Last Saturday marked a significant milestone as my youngest daughter Sofie, graduated from Santa Clara University. the day was filled with joy, from the beautiful ceremony to the celebratory party with her friends and their families. But once the party was done, it was a whirlwind of activity to get her completely moved out of her apartment and across the country.
She had packed most of her belongings beforehand and had also sold or donated most of her furniture. We still needed to load up the car and reserve the clothing she would need for her job and after work clothes which were coming with she and I on the plane. Her dad was going to drive her car across the country to Chicago that week.
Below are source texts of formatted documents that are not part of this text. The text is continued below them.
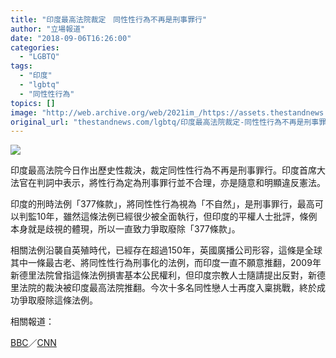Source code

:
 ```yaml
---
title: "印度最高法院裁定　同性性行為不再是刑事罪行"
author: "立場報道"
date: "2018-09-06T16:26:00"
categories:
  - "LGBTQ"
tags:
  - "印度"
  - "lgbtq"
  - "同性性行為"
topics: []
image: "http://web.archive.org/web/2021im_/https://assets.thestandnews.com/media/photos/india-01_mPtD1.png"
original_url: "thestandnews.com/lgbtq/印度最高法院裁定-同性性行為不再是刑事罪行"
---
```

![](http://web.archive.org/web/2021im_/https://assets.thestandnews.com/media/photos/india-01_mPtD1.png)

印度最高法院今日作出歷史性裁決，裁定同性性行為不再是刑事罪行。印度首席大法官在判詞中表示，將性行為定為刑事罪行並不合理，亦是隨意和明顯違反憲法。

印度的刑時法例「377條款」，將同性性行為視為「不自然」，是刑事罪行，最高可以判監10年，雖然這條法例已經很少被全面執行，但印度的平權人士批評，條例本身就是歧視的體現，所以一直致力爭取廢除「377條款」。

相關法例沿襲自英殖時代，已經存在超過150年，英國廣播公司形容，這條是全球其中一條最古老、將同性性行為刑事化的法例，而印度一直不願意推翻，2009年新德里法院曾指這條法例損害基本公民權利，但印度宗教人士隨請提出反對，新德里法院的裁決被印度最高法院推翻。今次十多名同性戀人士再度入稟挑戰，終於成功爭取廢除這條法例。

相關報道：

[BBC](http://web.archive.org/web/20211229132318/https://www.bbc.co.uk/news/world-asia-india-45429664)／[CNN](http://web.archive.org/web/20211229132318/https://edition.cnn.com/2018/09/06/asia/india-gay-sex-ruling-intl/index.html)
Leaving a beloved place is always challenging, but returning to a cherished city brings its own joy. This blog captures the bittersweet essence of both experiences. For Sofie, she was leaving her happy place where she had solid friends, a wonderful roommate and the comfort of known surroundings. She was moving to Chicago without knowing anyone and would be living in an apartment by herself for the first time.
For me, it was a return to a place filled with nostalgia and happy memories. Bike rides from my house in the suburbs to the Magnificent Mile. Cubs games and bleacher seats with my Dad so many times I lost count. Lake Michigan with blue water clear to the horizon.
We took an early plane from SFO to Chicago followed by a cab ride downtown. As we drove, we quietly absorbed our new and familiar surroundings. Arriving at Sofie’s new home, we unloaded our bags and figured out the security codes and keys needed to open the door to her new life.

After dinner and a quick stop at Jewel/Osco for groceries, we went our separate ways for the evening.
I am staying at the hotel EMC2, a Marriott Autograph property with so much style that I giggled when I entered my room. Dark walls, brass fixtures and black metal give a cocoon like feel. Two of the bathroom walls are made of glass that is viewed by the rest of the room. Dark blue curtains may be pulled to surround the glass for privacy. I slept like a log that first night.

While Sofie went to her first day of work, I spent an entire day exploring the Art Institute of Chicago on Michigan Avenue. This is one of the world’s greatest art museums, with collections from Egyptian Mummies to Paul Klee paintings and everything in between.
The Art Institute is a place that I know well but have not visited in decades. So much changed over the years that it felt like a new museum in some sections. But there were other areas, like the Thorne Miniature Rooms, that had not changed at all.


I spent hours wandering the halls of the Japanese, Chinese and Korean exhibits.






I would never have expected a painting of this serenity from the man who painted The Scream.






I visited the Chagal stained glass windows and greeted them as old friends before going down the steps to the Chicago Stock Exchange Trading Room. Memories of visits with my Mom and Dad came flooding back causing some happy tears.
I paused for lunch in the museum cafe and had a lovely matcha latte and a pressed turkey sandwich. Sitting outside in the garden, eating my lunch and resting my feet, I couldn’t help thinking what a lucky person I am to spend an entire unstructured day at this museum.
Five o’clock came too fast and it was time to make my way down Michigan Avenue back to the hotel. Sofie was done with her first day of work and we were going to have dinner together. I walked through Millenium Park, past the Bean and the Pritzker Pavillion.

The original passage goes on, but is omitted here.